What to produce: Search the records for lines that contain the word "info". Copy them all.

Dataset entries:
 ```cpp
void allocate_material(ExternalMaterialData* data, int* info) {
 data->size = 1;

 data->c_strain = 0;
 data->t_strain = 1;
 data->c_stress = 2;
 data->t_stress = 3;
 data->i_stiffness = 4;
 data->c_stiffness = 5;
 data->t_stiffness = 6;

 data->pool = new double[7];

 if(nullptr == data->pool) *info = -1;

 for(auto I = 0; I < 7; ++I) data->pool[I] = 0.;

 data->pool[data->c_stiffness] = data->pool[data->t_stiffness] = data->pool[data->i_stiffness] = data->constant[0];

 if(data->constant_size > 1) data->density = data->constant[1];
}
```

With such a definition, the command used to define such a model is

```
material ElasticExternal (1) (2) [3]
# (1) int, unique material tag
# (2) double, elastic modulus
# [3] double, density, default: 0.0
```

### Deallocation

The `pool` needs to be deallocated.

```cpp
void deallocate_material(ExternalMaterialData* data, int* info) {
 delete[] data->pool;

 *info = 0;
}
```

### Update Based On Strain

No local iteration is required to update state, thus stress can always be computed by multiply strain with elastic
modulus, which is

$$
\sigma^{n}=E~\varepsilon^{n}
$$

Task response:
void allocate_material(ExternalMaterialData* data, int* info) {
 if(nullptr == data->pool) *info = -1;
void deallocate_material(ExternalMaterialData* data, int* info) {
 *info = 0;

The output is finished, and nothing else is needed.